How to Paint With Encore

Before starting a painting, wipe the surface of the board with a damp microfiber cloth and dry with a paper towel to remove any fingerprints. You will need a dish or a plastic cutting board, a jar of clean water, a damp microfiber cloth, watercolor paint and a good brush.

Set your board on an easel or any stand you have handy. Squeeze a little strip of paint unto your dish or board, wet the brush and load it with paint.

►Do a test brush swipe on the board off to one side to see how the paint flows onto the surface. If you cannot get the paint to flow, touch the side of the brush to the damp microfiber cloth, absorbing the excess water. When the amount of water and paint on the brush is correct, you will be able to easily flow the paint onto the board.

This is a skill that will require some practice, but since the board is completely erasable, you can use it as a learning tool. You will want several different types of brushes. Flat brushes are best for doing skies or water; pointed brushes for details such as trees and houses. Experimenting with different brushes and practicing is essential.
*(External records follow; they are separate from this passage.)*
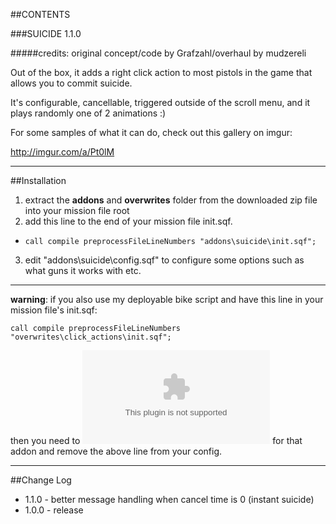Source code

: ##CONTENTS

###SUICIDE 1.1.0

#####credits: original concept/code by Grafzahl/overhaul by mudzereli


Out of the box, it adds a right click action to most pistols in the game that allows you to commit suicide.

It's configurable, cancellable, triggered outside of the scroll menu, and it plays randomly one of 2 animations :)

For some samples of what it can do, check out this gallery on imgur:

http://imgur.com/a/Pt0lM

-----

##Installation
 1. extract the **addons** and **overwrites** folder from the downloaded zip file into your mission file root
 2. add this line to the end of your mission file init.sqf.
   * ```call compile preprocessFileLineNumbers "addons\suicide\init.sqf";```
 3. edit "addons\suicide\config.sqf" to configure some options such as what guns it works with etc.

 -----

 **warning**: if you also use my deployable bike script and have this line in your mission file's init.sqf:

 ```call compile preprocessFileLineNumbers "overwrites\click_actions\init.sqf";```

 then you need to ![update the files](https://github.com/mudzereli/DayZEpochDeployableBike/archive/master.zip) for that addon and remove the above line from your config.

-----

##Change Log
* 1.1.0 - better message handling when cancel time is 0 (instant suicide)
* 1.0.0 - release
If you want clouds in your sky, you can create them rapidly with crumpled paper towel or facial tissue while the surface is still wet. If you prefer, you can let the surface dry, reactivate the paint with a light spray of water and make the clouds at any time. For features that protrude into the sky such as tall buildings, birds, airplanes, ship’s sails, etc., it is very easy to "lift" the shapes of these features from the sky with a brush that has been wet and then had the water squeezed out of it (a "thirsty" brush). Then paint the details of the features in as soon as the surface dries.

Because Encore is completely erasable, these effects have never before been possible. If you lay down a blue sky, you can create cloud effects by simply dabbing the surface with a crumpled tissue or paper towel and the white “clouds” will magically appear. You can lay down a darker blue surface to make water in a lake or ocean, and add glistening highlights afterwards with the flat edge of a slightly damp brush.

All of your highlighting, such as sunlight glinting on a lake, white tips of waves or snow on dark mountains can all be rapidly "cut" into the painting with a thirsty brush after the painting is dry. At any point in the painting, even after it is completely dry, if you see something that doesn't look right you simply wipe it away with the damp microfiber cloth or Q-Tip and paint it back in correctly, without disturbing the rest of the painting. Use a clean part of the rag or Q-Tip for each swipe to avoid transferring paint from the rag back to the surface.